_Data extracts:_
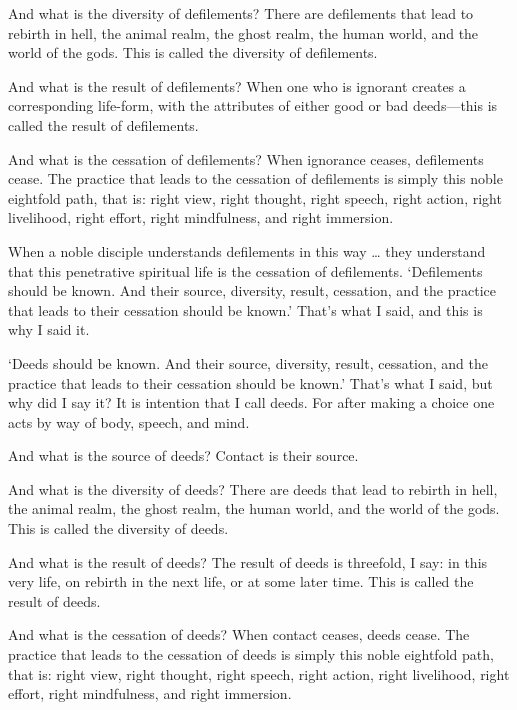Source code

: \documentclass[12pt,openany]{book}%
\begin{document}
And what is the diversity of defilements? There are defilements that lead to rebirth in hell, the animal realm, the ghost realm, the human world, and the world of the gods. This is called the diversity of defilements. 

And what is the result of defilements? When one who is ignorant creates a corresponding life-form, with the attributes of either good or bad deeds—this is called the result of defilements. 

And what is the cessation of defilements? When ignorance ceases, defilements cease. The practice that leads to the cessation of defilements is simply this noble eightfold path, that is: right view, right thought, right speech, right action, right livelihood, right effort, right mindfulness, and right immersion. 

When a noble disciple understands defilements in this way … they understand that this penetrative spiritual life is the cessation of defilements. ‘Defilements should be known. And their source, diversity, result, cessation, and the practice that leads to their cessation should be known.’ That’s what I said, and this is why I said it. 

‘Deeds should be known. And their source, diversity, result, cessation, and the practice that leads to their cessation should be known.’ That’s what I said, but why did I say it? It is intention that I call deeds. For after making a choice one acts by way of body, speech, and mind. 

And what is the source of deeds? Contact is their source. 

And what is the diversity of deeds? There are deeds that lead to rebirth in hell, the animal realm, the ghost realm, the human world, and the world of the gods. This is called the diversity of deeds. 

And what is the result of deeds? The result of deeds is threefold, I say: in this very life, on rebirth in the next life, or at some later time. This is called the result of deeds. 

And what is the cessation of deeds? When contact ceases, deeds cease. The practice that leads to the cessation of deeds is simply this noble eightfold path, that is: right view, right thought, right speech, right action, right livelihood, right effort, right mindfulness, and right immersion. 
\end{document}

_Task details:_
Write out all the records exactly, omitting the images.

_Result of this exercise:_
Source code

: \documentclass[12pt,openany]{book}%
\begin{document}
And what is the diversity of defilements? There are defilements that lead to rebirth in hell, the animal realm, the ghost realm, the human world, and the world of the gods. This is called the diversity of defilements. 

And what is the result of defilements? When one who is ignorant creates a corresponding life-form, with the attributes of either good or bad deeds—this is called the result of defilements. 

And what is the cessation of defilements? When ignorance ceases, defilements cease. The practice that leads to the cessation of defilements is simply this noble eightfold path, that is: right view, right thought, right speech, right action, right livelihood, right effort, right mindfulness, and right immersion. 

When a noble disciple understands defilements in this way … they understand that this penetrative spiritual life is the cessation of defilements. ‘Defilements should be known. And their source, diversity, result, cessation, and the practice that leads to their cessation should be known.’ That’s what I said, and this is why I said it. 

‘Deeds should be known. And their source, diversity, result, cessation, and the practice that leads to their cessation should be known.’ That’s what I said, but why did I say it? It is intention that I call deeds. For after making a choice one acts by way of body, speech, and mind. 

And what is the source of deeds? Contact is their source. 

And what is the diversity of deeds? There are deeds that lead to rebirth in hell, the animal realm, the ghost realm, the human world, and the world of the gods. This is called the diversity of deeds. 

And what is the result of deeds? The result of deeds is threefold, I say: in this very life, on rebirth in the next life, or at some later time. This is called the result of deeds. 

And what is the cessation of deeds? When contact ceases, deeds cease. The practice that leads to the cessation of deeds is simply this noble eightfold path, that is: right view, right thought, right speech, right action, right livelihood, right effort, right mindfulness, and right immersion. 
\end{document}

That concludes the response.